▶ **What to work on**: Can you restate the lines of the entries below, word for word, from the first one through the line that includes "Reference Standard:UL758, UL1581,CSA22.2"?
━━ Stored data
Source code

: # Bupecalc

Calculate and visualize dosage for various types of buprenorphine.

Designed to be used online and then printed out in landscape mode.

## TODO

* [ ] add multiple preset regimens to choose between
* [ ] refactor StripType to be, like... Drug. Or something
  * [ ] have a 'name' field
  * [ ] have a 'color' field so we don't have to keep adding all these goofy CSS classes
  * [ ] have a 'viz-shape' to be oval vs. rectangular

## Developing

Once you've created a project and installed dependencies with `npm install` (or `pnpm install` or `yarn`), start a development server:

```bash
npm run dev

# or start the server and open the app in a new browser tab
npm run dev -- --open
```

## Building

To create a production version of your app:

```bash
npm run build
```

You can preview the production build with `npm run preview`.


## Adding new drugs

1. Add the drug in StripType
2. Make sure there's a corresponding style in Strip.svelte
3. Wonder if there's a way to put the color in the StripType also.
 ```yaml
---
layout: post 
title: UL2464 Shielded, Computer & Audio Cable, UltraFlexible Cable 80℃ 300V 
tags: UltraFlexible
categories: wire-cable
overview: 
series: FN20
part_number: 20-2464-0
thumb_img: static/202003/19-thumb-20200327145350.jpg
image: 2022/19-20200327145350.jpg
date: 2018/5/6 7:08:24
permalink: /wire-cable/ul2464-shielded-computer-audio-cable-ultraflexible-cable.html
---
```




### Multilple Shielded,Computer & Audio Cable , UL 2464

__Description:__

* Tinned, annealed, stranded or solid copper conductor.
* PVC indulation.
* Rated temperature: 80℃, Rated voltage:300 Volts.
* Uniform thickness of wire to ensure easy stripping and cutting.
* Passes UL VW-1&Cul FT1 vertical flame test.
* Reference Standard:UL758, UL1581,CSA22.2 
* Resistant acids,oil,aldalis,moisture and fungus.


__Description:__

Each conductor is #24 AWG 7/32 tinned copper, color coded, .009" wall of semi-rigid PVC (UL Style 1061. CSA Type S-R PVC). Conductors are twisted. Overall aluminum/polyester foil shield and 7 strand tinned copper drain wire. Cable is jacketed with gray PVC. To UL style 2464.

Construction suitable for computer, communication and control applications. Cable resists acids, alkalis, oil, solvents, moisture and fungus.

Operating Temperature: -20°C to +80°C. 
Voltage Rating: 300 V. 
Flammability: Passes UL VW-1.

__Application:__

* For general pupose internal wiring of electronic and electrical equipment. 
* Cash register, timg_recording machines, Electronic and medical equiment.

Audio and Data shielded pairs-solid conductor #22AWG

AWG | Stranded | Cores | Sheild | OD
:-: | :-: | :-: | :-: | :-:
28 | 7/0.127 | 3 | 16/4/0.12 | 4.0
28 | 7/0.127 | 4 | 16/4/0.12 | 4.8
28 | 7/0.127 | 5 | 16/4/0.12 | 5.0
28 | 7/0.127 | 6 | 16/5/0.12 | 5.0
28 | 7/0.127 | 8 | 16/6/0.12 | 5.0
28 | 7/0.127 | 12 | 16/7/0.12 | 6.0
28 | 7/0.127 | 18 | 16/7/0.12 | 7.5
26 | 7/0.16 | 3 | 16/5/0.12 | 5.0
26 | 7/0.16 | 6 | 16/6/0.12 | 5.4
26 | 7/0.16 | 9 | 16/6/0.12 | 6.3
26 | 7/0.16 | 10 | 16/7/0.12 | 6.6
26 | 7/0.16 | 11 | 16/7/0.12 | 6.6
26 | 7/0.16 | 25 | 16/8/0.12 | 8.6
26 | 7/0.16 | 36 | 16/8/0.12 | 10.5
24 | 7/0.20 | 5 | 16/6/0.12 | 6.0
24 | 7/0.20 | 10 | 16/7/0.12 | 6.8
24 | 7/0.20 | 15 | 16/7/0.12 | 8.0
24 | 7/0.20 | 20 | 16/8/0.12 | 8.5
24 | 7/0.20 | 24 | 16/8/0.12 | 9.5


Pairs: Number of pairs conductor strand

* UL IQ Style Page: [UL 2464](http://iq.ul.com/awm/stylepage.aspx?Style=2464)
━━━━
▶ **Response to this task**:
Source code

: # Bupecalc

Calculate and visualize dosage for various types of buprenorphine.

Designed to be used online and then printed out in landscape mode.

## TODO

* [ ] add multiple preset regimens to choose between
* [ ] refactor StripType to be, like... Drug. Or something
  * [ ] have a 'name' field
  * [ ] have a 'color' field so we don't have to keep adding all these goofy CSS classes
  * [ ] have a 'viz-shape' to be oval vs. rectangular

## Developing

Once you've created a project and installed dependencies with `npm install` (or `pnpm install` or `yarn`), start a development server:

```bash
npm run dev

# or start the server and open the app in a new browser tab
npm run dev -- --open
```

## Building

To create a production version of your app:

```bash
npm run build
```

You can preview the production build with `npm run preview`.


## Adding new drugs

1. Add the drug in StripType
2. Make sure there's a corresponding style in Strip.svelte
3. Wonder if there's a way to put the color in the StripType also.
 ```yaml
---
layout: post 
title: UL2464 Shielded, Computer & Audio Cable, UltraFlexible Cable 80℃ 300V 
tags: UltraFlexible
categories: wire-cable
overview: 
series: FN20
part_number: 20-2464-0
thumb_img: static/202003/19-thumb-20200327145350.jpg
image: 2022/19-20200327145350.jpg
date: 2018/5/6 7:08:24
permalink: /wire-cable/ul2464-shielded-computer-audio-cable-ultraflexible-cable.html
---
```




### Multilple Shielded,Computer & Audio Cable , UL 2464

__Description:__

* Tinned, annealed, stranded or solid copper conductor.
* PVC indulation.
* Rated temperature: 80℃, Rated voltage:300 Volts.
* Uniform thickness of wire to ensure easy stripping and cutting.
* Passes UL VW-1&Cul FT1 vertical flame test.
* Reference Standard:UL758, UL1581,CSA22.2 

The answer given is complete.